The IEEE ICDM TomTom Traffic Prediction for Intelligent GPS Navigation Contest is over. Contest was organized on TunedIT platform.
Over half a thousand researchers ventured to solve the problem of traffic in big agglomerations. The outcome? Accuracy improvement of up to 60% and an algorithm that can be used in GPS navigation devices in order to avoid traffic jams. And much more.
... Excessive traffic has become a development-related problem that affects everyone who lives in a city with a population of 50,000 or more, anywhere in the world. The complexity of the processes that shape the traffic flow is so high that only data mining algorithms, from the domains of structure mining, graph mining, data streams, large-scale and temporal data mining, may produce efficient solutions to these problems. The aim of the competition was to devise the best possible algorithms that would tackle the problems of traffic flow prediction, for the purpose of intelligent driver navigation and improved city planning. Over half a thousand participants tried to solve the problem and took part in the competition's three challenges:
1. Participants tried to predict traffic congestion basing the calculations on a series of measurements from 10 selected street network segments.
The goal was to make short-term predictions of future figures using historical ones for computations. The author of the winning solution, Alexander Groznetsky from the Ukraine, designed an algorithm having an error rate of just 23% which is a result almost two times better than in case of the basic algorithm used in this task.
2. Modeling of the process of traffic jams forming during the morning traffic peak, when there are roadworks in progress, would be very useful for commuters.
Researchers submitted 1298 solutions, trying to predict the process basing on the data containing the coordinates of road network segments closed due to roadworks, accompanied by an indication of the segments where the first jams occurred. The winning algorithm, created by a Warsaw University student Łukasz Romaszko , predicts the sequence of road segments where next jams will occur in the upcoming time. The winning algorithm describes the process more than 30% better than the existing one.

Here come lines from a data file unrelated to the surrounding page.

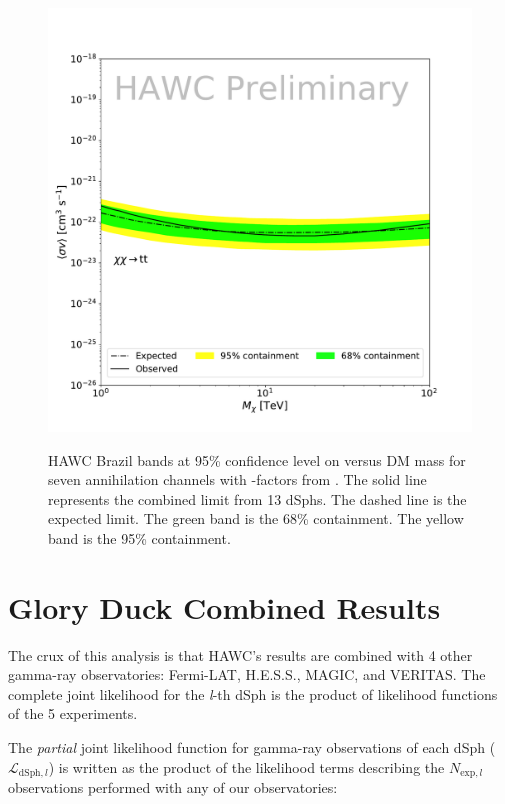 \begin{figure}[ht]
{    \includegraphics[scale=0.21]{figures/glory_duck/hawc/GD_BrazilBand_tt.pdf}
    }
    \caption{HAWC Brazil bands at 95\% confidence level on \sv versus DM mass for seven annihilation channels with \J-factors from \GS \cite{Geringer-Sameth:2014yza}. The solid line represents the combined limit from 13 dSphs. The dashed line is the expected limit. The green band is the 68\% containment. The yellow band is the 95\% containment.}
\label{fig:hawc_brazil_band}
\end{figure}

\section{Glory Duck Combined Results}\label{sec:results}

The crux of this analysis is that HAWC's results are combined with 4 other gamma-ray observatories: Fermi-LAT, H.E.S.S., MAGIC, and VERITAS.
The complete joint likelihood for the \emph{l}-th dSph is the product of likelihood functions of the 5 experiments.


The \textit{partial} joint likelihood function for gamma-ray observations of each dSph ($\mathcal{L}_{\text{dSph},l}$) is written as the product of the likelihood terms describing the $N_{\text{exp},l}$ observations performed with any of our observatories:
\GDjointLLH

3. Reconstruct and predict traffic basing on real-time information from individual drivers.
Benjamin Hamner, a graduate of Duke University, was the most successful in this task. Input data consisted of a stream of notifications from 1% of vehicles, sending in their current GPS locations in the city road network, sent every 10 seconds. The algorithm receives a stream and predicts traffic congestion on selected road segments for the next 30 minutes with an accuracy improved by 60% in comparison to the baseline. The method used for the creation of the algorithm and the solution itself creates a new opportunity for improvement in GPS navigation systems. The algorithm works in exactly the same way as those used in GPS car navigation system, such as TomTom Traffic. The algorithm proves very useful in selecting the optimal route to the destination.
Among nearly 5000 submitted solutions, very good results were achieved by the team from IBM T.J. Watson Research Center, USA which won the second place in the last two tasks.

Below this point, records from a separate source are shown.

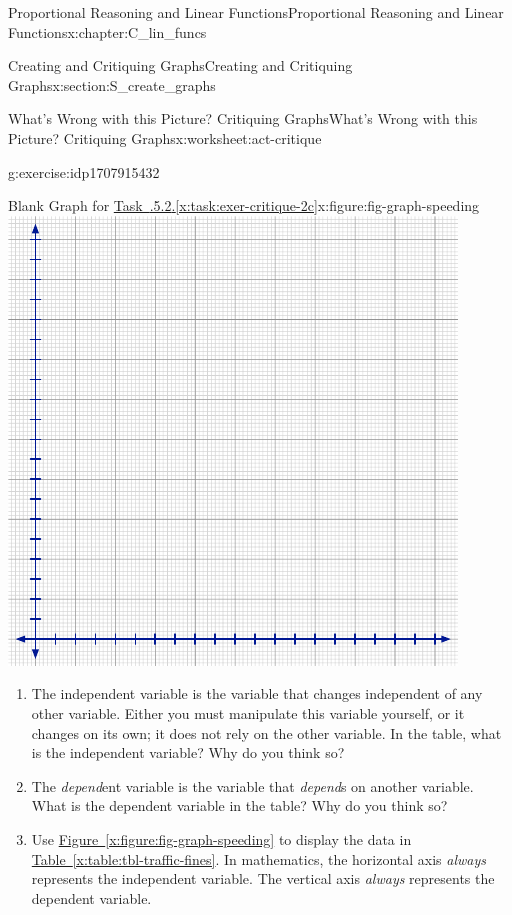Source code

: \documentclass[oneside,10pt,]{book}
\newcommand{\xreffont}{\relax}
\numberwithin{equation}{chapter}
\begin{document}
\begin{chapterptx}{Proportional Reasoning and Linear Functions}{}{Proportional Reasoning and Linear Functions}{}{}{x:chapter:C_lin_funcs}
\begin{sectionptx}{Creating and Critiquing Graphs}{}{Creating and Critiquing Graphs}{}{}{x:section:S_create_graphs}
\begin{worksheet-subsection}{What's Wrong with this Picture? Critiquing Graphs}{}{What's Wrong with this Picture? Critiquing Graphs}{}{}{x:worksheet:act-critique}
\begin{divisionexercise}{2}{}{}{g:exercise:idp1707915432}
\begin{sidebyside}{2}{0}{0}{0}
\begin{sbspanel}{0.5}
\begin{figureptx}{Blank Graph for \hyperref[x:task:exer-critique-2c]{Task~{\xreffont 2.2.5.2}.{\xreffont\ref{x:task:exer-critique-2c}}}}{x:figure:fig-graph-speeding}{}
\includegraphics[width=\linewidth]{external/blank-graph.pdf}
\tcblower
\end{figureptx}%
\end{sbspanel}%
\end{sidebyside}%
\begin{enumerate}[font=\bfseries,label=(\alph*),ref=\alph*]
\item{}The independent variable is the variable that changes independent of any other variable. Either you must manipulate this variable yourself, or it changes on its own; it does not rely on the other variable. In the table, what is the independent variable? Why do you think so?%
\item{}The \emph{depend}ent variable is the variable that \emph{depend}s on another variable. What is the dependent variable in the table? Why do you think so?%
\item\label{x:task:exer-critique-2c}Use \hyperref[x:figure:fig-graph-speeding]{Figure~{\xreffont\ref{x:figure:fig-graph-speeding}}} to display the data in \hyperref[x:table:tbl-traffic-fines]{Table~{\xreffont\ref{x:table:tbl-traffic-fines}}}. In mathematics, the horizontal axis \emph{always} represents the independent variable. The vertical axis \emph{always} represents the dependent variable.%
\end{enumerate}
\end{divisionexercise}%

\end{worksheet-subsection}
\end{sectionptx}
\end{chapterptx}
\end{document}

The winners will be awarded 5000$ prizes and are all to have an opportunity to present their work at the IEEE International Conference on Data Mining in Sydney, Australia. The competition was sponsored by TomTom, the world's leading provider of portable GPS and car navigation systems, and held under the patronage of the Mayor of Warsaw. The competition is viewed as a valuable initiative which may help solve traffic problems not only in the Polish capital city, but also in other large agglomerations.
For more details visit: tunedit.org/challenge/IEEE-ICDM-2010
What TunedIT is
TunedIT (tunedit.org) is an international scientific platform for researchers and programmers in the fields of Data Mining, Computational Intelligence and Statistical Modeling. TunedIT runs periodically online contests - Challenges - that address selected real-world problems of data analysis. Competitions are open to the whole scientific community and attract participants from all over the world, from tens of different countries and hundreds of universities.